» THE PROBLEM
Restate every line of the material, word for word.

....

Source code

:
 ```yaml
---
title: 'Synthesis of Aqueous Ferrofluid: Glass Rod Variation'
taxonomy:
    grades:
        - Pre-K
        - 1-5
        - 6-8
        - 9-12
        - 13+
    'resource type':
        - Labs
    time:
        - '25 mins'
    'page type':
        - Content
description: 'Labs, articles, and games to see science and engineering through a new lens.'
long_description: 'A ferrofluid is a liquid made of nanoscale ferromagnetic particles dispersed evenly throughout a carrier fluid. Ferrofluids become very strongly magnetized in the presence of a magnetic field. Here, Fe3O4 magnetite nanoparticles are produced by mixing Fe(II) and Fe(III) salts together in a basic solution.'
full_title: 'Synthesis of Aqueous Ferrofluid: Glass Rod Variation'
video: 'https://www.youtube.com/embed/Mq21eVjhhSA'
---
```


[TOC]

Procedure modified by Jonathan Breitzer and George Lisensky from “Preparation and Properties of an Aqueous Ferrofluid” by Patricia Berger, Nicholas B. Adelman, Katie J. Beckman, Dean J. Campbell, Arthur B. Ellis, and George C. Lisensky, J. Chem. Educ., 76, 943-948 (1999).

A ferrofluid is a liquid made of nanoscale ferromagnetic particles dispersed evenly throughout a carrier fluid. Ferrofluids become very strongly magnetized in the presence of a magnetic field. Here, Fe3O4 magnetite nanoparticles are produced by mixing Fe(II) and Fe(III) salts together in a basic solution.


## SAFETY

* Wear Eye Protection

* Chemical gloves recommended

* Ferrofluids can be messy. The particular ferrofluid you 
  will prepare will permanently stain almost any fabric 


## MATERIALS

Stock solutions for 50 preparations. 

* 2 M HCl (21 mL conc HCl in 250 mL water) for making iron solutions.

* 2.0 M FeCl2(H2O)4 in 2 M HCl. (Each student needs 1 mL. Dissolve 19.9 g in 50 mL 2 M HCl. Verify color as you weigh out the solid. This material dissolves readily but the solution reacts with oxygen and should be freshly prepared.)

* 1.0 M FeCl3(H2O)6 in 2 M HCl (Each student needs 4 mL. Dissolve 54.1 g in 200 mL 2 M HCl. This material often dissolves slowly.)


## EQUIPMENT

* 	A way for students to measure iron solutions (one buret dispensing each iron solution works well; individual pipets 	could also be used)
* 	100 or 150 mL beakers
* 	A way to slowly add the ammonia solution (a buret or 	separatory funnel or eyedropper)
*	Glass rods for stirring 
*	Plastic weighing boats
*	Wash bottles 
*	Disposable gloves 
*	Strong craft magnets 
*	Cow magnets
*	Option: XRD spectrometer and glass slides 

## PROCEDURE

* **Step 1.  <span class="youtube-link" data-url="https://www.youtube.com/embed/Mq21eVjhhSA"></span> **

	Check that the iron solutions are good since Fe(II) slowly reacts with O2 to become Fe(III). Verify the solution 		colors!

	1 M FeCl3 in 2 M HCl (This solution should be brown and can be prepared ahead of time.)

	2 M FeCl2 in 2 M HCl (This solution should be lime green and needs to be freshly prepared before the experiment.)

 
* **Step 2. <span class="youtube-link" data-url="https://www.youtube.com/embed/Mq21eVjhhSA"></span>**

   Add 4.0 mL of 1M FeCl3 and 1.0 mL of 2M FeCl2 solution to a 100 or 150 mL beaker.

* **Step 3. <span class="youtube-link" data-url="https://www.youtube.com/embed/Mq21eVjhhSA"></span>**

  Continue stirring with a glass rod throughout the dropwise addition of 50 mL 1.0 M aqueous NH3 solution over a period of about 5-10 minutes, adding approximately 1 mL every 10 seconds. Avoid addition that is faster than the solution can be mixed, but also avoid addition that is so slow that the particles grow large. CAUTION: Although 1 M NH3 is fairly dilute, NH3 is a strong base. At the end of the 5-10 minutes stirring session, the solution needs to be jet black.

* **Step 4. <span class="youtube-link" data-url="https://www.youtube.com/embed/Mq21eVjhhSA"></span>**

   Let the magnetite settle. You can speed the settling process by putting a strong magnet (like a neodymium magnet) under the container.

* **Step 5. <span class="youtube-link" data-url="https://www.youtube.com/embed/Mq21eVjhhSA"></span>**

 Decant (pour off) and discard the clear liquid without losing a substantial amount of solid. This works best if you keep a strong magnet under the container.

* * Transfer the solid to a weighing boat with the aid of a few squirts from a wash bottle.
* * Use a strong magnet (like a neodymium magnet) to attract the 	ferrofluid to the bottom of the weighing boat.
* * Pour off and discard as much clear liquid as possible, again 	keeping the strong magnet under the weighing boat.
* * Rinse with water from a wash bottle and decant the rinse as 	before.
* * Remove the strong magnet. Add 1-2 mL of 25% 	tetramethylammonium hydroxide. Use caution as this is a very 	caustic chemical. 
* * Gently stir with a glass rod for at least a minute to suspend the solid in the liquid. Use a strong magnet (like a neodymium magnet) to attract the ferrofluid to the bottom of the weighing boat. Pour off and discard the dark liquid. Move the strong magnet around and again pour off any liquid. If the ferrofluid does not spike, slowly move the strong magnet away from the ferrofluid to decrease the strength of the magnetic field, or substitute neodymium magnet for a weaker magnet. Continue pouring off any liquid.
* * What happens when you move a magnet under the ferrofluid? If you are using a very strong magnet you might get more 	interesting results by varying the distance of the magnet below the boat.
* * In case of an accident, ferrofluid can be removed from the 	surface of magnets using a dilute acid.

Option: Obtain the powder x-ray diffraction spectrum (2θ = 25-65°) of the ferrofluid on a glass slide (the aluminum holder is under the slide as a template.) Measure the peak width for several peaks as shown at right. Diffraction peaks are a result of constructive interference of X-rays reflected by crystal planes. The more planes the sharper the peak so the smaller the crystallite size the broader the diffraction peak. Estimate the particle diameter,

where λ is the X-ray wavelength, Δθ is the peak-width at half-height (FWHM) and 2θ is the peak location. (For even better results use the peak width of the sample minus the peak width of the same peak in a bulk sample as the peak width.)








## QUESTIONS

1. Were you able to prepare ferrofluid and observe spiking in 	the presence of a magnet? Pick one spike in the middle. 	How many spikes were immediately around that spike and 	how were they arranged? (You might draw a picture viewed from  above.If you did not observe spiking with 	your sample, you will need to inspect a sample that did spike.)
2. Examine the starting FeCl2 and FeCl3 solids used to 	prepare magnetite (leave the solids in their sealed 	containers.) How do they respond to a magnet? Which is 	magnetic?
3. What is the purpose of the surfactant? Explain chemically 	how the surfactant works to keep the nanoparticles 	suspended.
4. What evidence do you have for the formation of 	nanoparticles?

....

» ANSWER TO THE EXERCISE
Source code

:
 ```yaml
---
title: 'Synthesis of Aqueous Ferrofluid: Glass Rod Variation'
taxonomy:
    grades:
        - Pre-K
        - 1-5
        - 6-8
        - 9-12
        - 13+
    'resource type':
        - Labs
    time:
        - '25 mins'
    'page type':
        - Content
description: 'Labs, articles, and games to see science and engineering through a new lens.'
long_description: 'A ferrofluid is a liquid made of nanoscale ferromagnetic particles dispersed evenly throughout a carrier fluid. Ferrofluids become very strongly magnetized in the presence of a magnetic field. Here, Fe3O4 magnetite nanoparticles are produced by mixing Fe(II) and Fe(III) salts together in a basic solution.'
full_title: 'Synthesis of Aqueous Ferrofluid: Glass Rod Variation'
video: 'https://www.youtube.com/embed/Mq21eVjhhSA'
---
```


[TOC]

Procedure modified by Jonathan Breitzer and George Lisensky from “Preparation and Properties of an Aqueous Ferrofluid” by Patricia Berger, Nicholas B. Adelman, Katie J. Beckman, Dean J. Campbell, Arthur B. Ellis, and George C. Lisensky, J. Chem. Educ., 76, 943-948 (1999).

A ferrofluid is a liquid made of nanoscale ferromagnetic particles dispersed evenly throughout a carrier fluid. Ferrofluids become very strongly magnetized in the presence of a magnetic field. Here, Fe3O4 magnetite nanoparticles are produced by mixing Fe(II) and Fe(III) salts together in a basic solution.


## SAFETY

* Wear Eye Protection

* Chemical gloves recommended

* Ferrofluids can be messy. The particular ferrofluid you 
  will prepare will permanently stain almost any fabric 


## MATERIALS

Stock solutions for 50 preparations. 

* 2 M HCl (21 mL conc HCl in 250 mL water) for making iron solutions.

* 2.0 M FeCl2(H2O)4 in 2 M HCl. (Each student needs 1 mL. Dissolve 19.9 g in 50 mL 2 M HCl. Verify color as you weigh out the solid. This material dissolves readily but the solution reacts with oxygen and should be freshly prepared.)

* 1.0 M FeCl3(H2O)6 in 2 M HCl (Each student needs 4 mL. Dissolve 54.1 g in 200 mL 2 M HCl. This material often dissolves slowly.)


## EQUIPMENT

* 	A way for students to measure iron solutions (one buret dispensing each iron solution works well; individual pipets 	could also be used)
* 	100 or 150 mL beakers
* 	A way to slowly add the ammonia solution (a buret or 	separatory funnel or eyedropper)
*	Glass rods for stirring 
*	Plastic weighing boats
*	Wash bottles 
*	Disposable gloves 
*	Strong craft magnets 
*	Cow magnets
*	Option: XRD spectrometer and glass slides 

## PROCEDURE

* **Step 1.  <span class="youtube-link" data-url="https://www.youtube.com/embed/Mq21eVjhhSA"></span> **

	Check that the iron solutions are good since Fe(II) slowly reacts with O2 to become Fe(III). Verify the solution 		colors!

	1 M FeCl3 in 2 M HCl (This solution should be brown and can be prepared ahead of time.)

	2 M FeCl2 in 2 M HCl (This solution should be lime green and needs to be freshly prepared before the experiment.)

 
* **Step 2. <span class="youtube-link" data-url="https://www.youtube.com/embed/Mq21eVjhhSA"></span>**

   Add 4.0 mL of 1M FeCl3 and 1.0 mL of 2M FeCl2 solution to a 100 or 150 mL beaker.

* **Step 3. <span class="youtube-link" data-url="https://www.youtube.com/embed/Mq21eVjhhSA"></span>**

  Continue stirring with a glass rod throughout the dropwise addition of 50 mL 1.0 M aqueous NH3 solution over a period of about 5-10 minutes, adding approximately 1 mL every 10 seconds. Avoid addition that is faster than the solution can be mixed, but also avoid addition that is so slow that the particles grow large. CAUTION: Although 1 M NH3 is fairly dilute, NH3 is a strong base. At the end of the 5-10 minutes stirring session, the solution needs to be jet black.

* **Step 4. <span class="youtube-link" data-url="https://www.youtube.com/embed/Mq21eVjhhSA"></span>**

   Let the magnetite settle. You can speed the settling process by putting a strong magnet (like a neodymium magnet) under the container.

* **Step 5. <span class="youtube-link" data-url="https://www.youtube.com/embed/Mq21eVjhhSA"></span>**

 Decant (pour off) and discard the clear liquid without losing a substantial amount of solid. This works best if you keep a strong magnet under the container.

* * Transfer the solid to a weighing boat with the aid of a few squirts from a wash bottle.
* * Use a strong magnet (like a neodymium magnet) to attract the 	ferrofluid to the bottom of the weighing boat.
* * Pour off and discard as much clear liquid as possible, again 	keeping the strong magnet under the weighing boat.
* * Rinse with water from a wash bottle and decant the rinse as 	before.
* * Remove the strong magnet. Add 1-2 mL of 25% 	tetramethylammonium hydroxide. Use caution as this is a very 	caustic chemical. 
* * Gently stir with a glass rod for at least a minute to suspend the solid in the liquid. Use a strong magnet (like a neodymium magnet) to attract the ferrofluid to the bottom of the weighing boat. Pour off and discard the dark liquid. Move the strong magnet around and again pour off any liquid. If the ferrofluid does not spike, slowly move the strong magnet away from the ferrofluid to decrease the strength of the magnetic field, or substitute neodymium magnet for a weaker magnet. Continue pouring off any liquid.
* * What happens when you move a magnet under the ferrofluid? If you are using a very strong magnet you might get more 	interesting results by varying the distance of the magnet below the boat.
* * In case of an accident, ferrofluid can be removed from the 	surface of magnets using a dilute acid.

Option: Obtain the powder x-ray diffraction spectrum (2θ = 25-65°) of the ferrofluid on a glass slide (the aluminum holder is under the slide as a template.) Measure the peak width for several peaks as shown at right. Diffraction peaks are a result of constructive interference of X-rays reflected by crystal planes. The more planes the sharper the peak so the smaller the crystallite size the broader the diffraction peak. Estimate the particle diameter,

where λ is the X-ray wavelength, Δθ is the peak-width at half-height (FWHM) and 2θ is the peak location. (For even better results use the peak width of the sample minus the peak width of the same peak in a bulk sample as the peak width.)








## QUESTIONS

1. Were you able to prepare ferrofluid and observe spiking in 	the presence of a magnet? Pick one spike in the middle. 	How many spikes were immediately around that spike and 	how were they arranged? (You might draw a picture viewed from  above.If you did not observe spiking with 	your sample, you will need to inspect a sample that did spike.)
2. Examine the starting FeCl2 and FeCl3 solids used to 	prepare magnetite (leave the solids in their sealed 	containers.) How do they respond to a magnet? Which is 	magnetic?
3. What is the purpose of the surfactant? Explain chemically 	how the surfactant works to keep the nanoparticles 	suspended.
4. What evidence do you have for the formation of 	nanoparticles?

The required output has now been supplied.